Сижу в коридоре. Народу мало – правду говорят, рождаемость у нас падает. Выходит врач. Вопросительно вскидываю на него взгляд. Он улыбается. Все в порядке. Плод без патологий. В наше время это редкость. Поздравляет. Улыбаюсь. Странное чувство юмора у человека. Хотя, возможно, это правильный выбор –сталкиваться каждый день со смертью в самых разных ее проявлениях. Говорят, врачи и милиционеры – самые циничные люди. Наверное, так оно и есть. Он продолжает улыбаться. Просто весь сияет. Начинает раздражать. Должно же быть хоть элементарное чувство такта.
А как она? Улыбается еще лучезарнее. Полностью здорова. Не придется ложиться на сохранение, вам повезло. Редкостное здоровье. Вот только курить пока придется бросить. И если что-то пойдет не так - без промедления к нам.

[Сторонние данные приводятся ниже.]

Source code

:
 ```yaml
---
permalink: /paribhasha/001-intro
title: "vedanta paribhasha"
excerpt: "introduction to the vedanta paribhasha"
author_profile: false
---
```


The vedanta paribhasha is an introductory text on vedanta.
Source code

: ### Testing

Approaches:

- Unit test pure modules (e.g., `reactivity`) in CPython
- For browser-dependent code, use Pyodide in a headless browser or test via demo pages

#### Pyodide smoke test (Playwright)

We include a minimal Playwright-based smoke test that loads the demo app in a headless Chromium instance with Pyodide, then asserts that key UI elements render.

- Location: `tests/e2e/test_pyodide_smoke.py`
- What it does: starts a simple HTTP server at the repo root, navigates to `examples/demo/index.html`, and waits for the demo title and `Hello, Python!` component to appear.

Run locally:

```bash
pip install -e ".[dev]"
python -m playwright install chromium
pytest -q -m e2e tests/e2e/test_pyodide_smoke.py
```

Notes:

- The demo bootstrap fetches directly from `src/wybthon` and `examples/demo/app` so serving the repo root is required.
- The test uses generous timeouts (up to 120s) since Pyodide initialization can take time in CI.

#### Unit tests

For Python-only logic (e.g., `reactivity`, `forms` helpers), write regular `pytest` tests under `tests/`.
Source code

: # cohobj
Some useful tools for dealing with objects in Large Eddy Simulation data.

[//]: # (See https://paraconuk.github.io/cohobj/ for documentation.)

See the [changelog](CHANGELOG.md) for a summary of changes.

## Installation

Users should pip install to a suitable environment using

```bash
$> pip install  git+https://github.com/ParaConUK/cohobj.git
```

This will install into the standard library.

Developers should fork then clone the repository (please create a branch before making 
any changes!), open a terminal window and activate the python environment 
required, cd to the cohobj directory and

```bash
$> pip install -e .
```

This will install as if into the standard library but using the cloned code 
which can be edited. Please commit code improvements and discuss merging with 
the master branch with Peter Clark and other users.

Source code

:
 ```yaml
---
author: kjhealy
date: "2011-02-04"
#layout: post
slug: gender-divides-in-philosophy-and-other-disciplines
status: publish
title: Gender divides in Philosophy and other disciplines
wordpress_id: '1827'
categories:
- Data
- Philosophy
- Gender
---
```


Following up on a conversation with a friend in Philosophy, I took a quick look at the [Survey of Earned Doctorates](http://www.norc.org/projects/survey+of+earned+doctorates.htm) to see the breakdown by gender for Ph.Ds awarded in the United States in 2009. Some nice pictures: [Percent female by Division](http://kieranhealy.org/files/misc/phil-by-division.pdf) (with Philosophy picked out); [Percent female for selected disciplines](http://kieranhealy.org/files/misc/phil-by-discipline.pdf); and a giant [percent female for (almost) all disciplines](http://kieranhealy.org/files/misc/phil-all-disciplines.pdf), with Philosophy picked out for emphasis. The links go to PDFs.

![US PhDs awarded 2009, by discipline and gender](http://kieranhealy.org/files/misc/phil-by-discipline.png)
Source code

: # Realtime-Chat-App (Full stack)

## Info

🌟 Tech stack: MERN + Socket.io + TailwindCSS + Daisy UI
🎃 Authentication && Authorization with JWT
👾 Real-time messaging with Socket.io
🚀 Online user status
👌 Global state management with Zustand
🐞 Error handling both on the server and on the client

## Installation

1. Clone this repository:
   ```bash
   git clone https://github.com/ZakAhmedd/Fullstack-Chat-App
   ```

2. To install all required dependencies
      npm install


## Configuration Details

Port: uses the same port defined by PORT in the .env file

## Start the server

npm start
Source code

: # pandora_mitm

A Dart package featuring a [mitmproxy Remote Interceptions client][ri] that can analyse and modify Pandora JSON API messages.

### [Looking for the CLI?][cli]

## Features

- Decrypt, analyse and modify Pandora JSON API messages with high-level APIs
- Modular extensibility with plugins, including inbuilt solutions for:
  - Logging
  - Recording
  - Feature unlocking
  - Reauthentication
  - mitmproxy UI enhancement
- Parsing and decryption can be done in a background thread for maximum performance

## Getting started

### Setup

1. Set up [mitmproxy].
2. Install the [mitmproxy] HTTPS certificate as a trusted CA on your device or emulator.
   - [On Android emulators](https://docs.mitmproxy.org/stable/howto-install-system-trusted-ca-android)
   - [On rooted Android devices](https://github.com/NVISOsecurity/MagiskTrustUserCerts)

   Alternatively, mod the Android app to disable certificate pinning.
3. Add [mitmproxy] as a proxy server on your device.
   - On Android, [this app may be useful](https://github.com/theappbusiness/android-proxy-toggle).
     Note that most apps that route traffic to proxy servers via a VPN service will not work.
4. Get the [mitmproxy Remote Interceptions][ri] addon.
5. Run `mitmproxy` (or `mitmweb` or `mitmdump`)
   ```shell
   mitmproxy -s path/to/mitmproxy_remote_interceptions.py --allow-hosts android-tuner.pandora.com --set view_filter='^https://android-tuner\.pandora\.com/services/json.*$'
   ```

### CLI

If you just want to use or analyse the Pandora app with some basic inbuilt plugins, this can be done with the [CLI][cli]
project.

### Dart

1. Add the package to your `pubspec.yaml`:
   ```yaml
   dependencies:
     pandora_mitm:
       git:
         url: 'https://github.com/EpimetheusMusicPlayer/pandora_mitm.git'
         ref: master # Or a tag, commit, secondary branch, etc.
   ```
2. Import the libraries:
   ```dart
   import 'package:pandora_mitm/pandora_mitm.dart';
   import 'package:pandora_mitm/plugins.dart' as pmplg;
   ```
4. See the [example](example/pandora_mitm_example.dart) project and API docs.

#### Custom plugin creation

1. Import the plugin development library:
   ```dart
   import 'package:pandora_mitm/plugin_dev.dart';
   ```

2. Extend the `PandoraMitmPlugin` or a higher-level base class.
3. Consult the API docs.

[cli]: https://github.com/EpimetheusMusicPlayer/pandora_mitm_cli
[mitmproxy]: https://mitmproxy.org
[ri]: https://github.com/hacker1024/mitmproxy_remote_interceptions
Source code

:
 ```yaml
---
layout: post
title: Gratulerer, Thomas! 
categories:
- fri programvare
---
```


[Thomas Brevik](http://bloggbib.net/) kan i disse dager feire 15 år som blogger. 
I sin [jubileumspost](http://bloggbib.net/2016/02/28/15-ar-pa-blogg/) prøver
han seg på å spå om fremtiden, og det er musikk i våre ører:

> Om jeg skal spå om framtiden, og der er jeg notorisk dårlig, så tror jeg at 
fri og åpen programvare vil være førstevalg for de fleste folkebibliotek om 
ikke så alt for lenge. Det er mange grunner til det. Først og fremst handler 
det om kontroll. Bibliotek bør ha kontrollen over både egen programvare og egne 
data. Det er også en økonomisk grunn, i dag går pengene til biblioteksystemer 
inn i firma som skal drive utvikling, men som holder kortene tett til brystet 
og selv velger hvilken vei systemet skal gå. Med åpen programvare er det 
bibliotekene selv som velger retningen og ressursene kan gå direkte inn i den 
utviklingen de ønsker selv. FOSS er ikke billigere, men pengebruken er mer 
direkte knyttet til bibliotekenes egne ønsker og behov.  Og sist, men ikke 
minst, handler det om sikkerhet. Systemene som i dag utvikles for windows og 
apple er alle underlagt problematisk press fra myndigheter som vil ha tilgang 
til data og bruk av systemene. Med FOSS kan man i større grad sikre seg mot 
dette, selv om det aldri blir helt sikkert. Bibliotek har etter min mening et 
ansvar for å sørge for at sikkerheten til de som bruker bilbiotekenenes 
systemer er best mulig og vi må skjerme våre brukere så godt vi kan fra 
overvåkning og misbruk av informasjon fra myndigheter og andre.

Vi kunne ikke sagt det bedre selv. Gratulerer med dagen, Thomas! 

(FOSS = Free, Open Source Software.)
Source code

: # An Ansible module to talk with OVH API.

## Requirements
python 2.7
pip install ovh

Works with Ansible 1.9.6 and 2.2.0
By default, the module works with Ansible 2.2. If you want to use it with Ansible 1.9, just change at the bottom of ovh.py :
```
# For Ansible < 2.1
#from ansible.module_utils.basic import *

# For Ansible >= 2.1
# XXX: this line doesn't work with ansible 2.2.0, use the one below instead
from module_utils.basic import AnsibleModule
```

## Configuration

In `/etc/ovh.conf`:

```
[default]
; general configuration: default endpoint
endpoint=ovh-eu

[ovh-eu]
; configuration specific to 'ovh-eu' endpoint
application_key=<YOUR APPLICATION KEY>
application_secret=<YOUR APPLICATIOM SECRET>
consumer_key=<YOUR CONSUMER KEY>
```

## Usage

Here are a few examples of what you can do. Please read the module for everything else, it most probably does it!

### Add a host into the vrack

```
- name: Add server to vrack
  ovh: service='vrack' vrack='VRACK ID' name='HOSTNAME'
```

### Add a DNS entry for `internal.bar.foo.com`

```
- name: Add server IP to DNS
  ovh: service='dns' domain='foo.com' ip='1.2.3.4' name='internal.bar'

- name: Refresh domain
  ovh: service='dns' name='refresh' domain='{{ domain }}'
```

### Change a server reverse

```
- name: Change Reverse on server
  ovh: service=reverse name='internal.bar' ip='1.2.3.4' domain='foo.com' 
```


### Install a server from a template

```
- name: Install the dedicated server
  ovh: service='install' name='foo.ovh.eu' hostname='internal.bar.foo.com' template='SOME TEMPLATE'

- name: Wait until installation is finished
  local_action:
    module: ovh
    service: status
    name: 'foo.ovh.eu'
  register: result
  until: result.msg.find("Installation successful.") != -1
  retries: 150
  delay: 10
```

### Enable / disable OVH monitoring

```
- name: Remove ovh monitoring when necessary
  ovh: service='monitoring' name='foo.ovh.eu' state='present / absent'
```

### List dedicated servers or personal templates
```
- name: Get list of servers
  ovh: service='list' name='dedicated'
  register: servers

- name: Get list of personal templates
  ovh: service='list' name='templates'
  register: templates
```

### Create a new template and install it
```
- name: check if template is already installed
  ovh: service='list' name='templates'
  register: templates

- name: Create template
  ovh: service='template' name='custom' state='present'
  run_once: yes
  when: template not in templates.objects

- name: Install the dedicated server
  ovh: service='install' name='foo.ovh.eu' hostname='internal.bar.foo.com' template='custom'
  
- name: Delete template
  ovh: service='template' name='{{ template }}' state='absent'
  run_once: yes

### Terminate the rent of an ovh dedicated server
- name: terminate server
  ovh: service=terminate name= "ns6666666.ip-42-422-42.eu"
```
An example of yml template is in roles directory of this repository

Туман в голове. Не понимаю. Она выходит из кабинета. Встревоженное лицо. Я молча смотрю на нее. Я не понимаю, как она могла быть так жестока. До хруста стискиваю зубы. Она нервно берет меня за рукав, уводит в конец коридора к окну. Здесь пусто, мы можем говорить.
Объясняй.
Ее голос дрожит. Я удивляюсь, что сначала она показалась мне равнодушной – нет, она такой же человек. Просто я раньше был другим. Она объясняет. Врач, принимающий пробы на вирус – ее отец. Она заходила к нему что-то спросить и случайно увидела результаты моего анализа - боже, как глупо – услышала мой разговор с женщиной – по-настоящему больной женщиной. И что? Зачем все это? На глазах у нее слезы. Однажды, на одной из центральных улиц города, сидел щенок. Он потерялся. Он тыкался в ноги прохожим, иногда ему казалось, что он нашел хозяина и он бежал за чьей-то сумкой. Его отпихивали, ему наступали на лапы. Потом пошел дождь, поток пешеходов иссяк, и он остался один. Лег посредине улицы и уснул. Я – тот щенок.
Я смотрю на нее. Бледное, бесцветное лицо. Покрасневшие веки. Я говорю – пока. Она хватает меня за руку. Как же так? Ведь ты был счастлив, хоть немного? Я осторожно освобождаю руку и выхожу на улицу, под мелкий холодный дождь. Слышу, как хлопает дверь. Она окликает меня с крыльца. Ухожу. Она остается.


В приемной светло. Несколько человек сидят, глядя в пол. Мне скучно. Скорбные лица вокруг – отчего у людей перед приемом у врача скорбные лица? Интересно. От нечего делать беру в руки рекламу презервативов и рассматриваю картинки. Сегодня в очереди нет никого, интересного для меня. Но я верю – когда-нибудь мне повезет.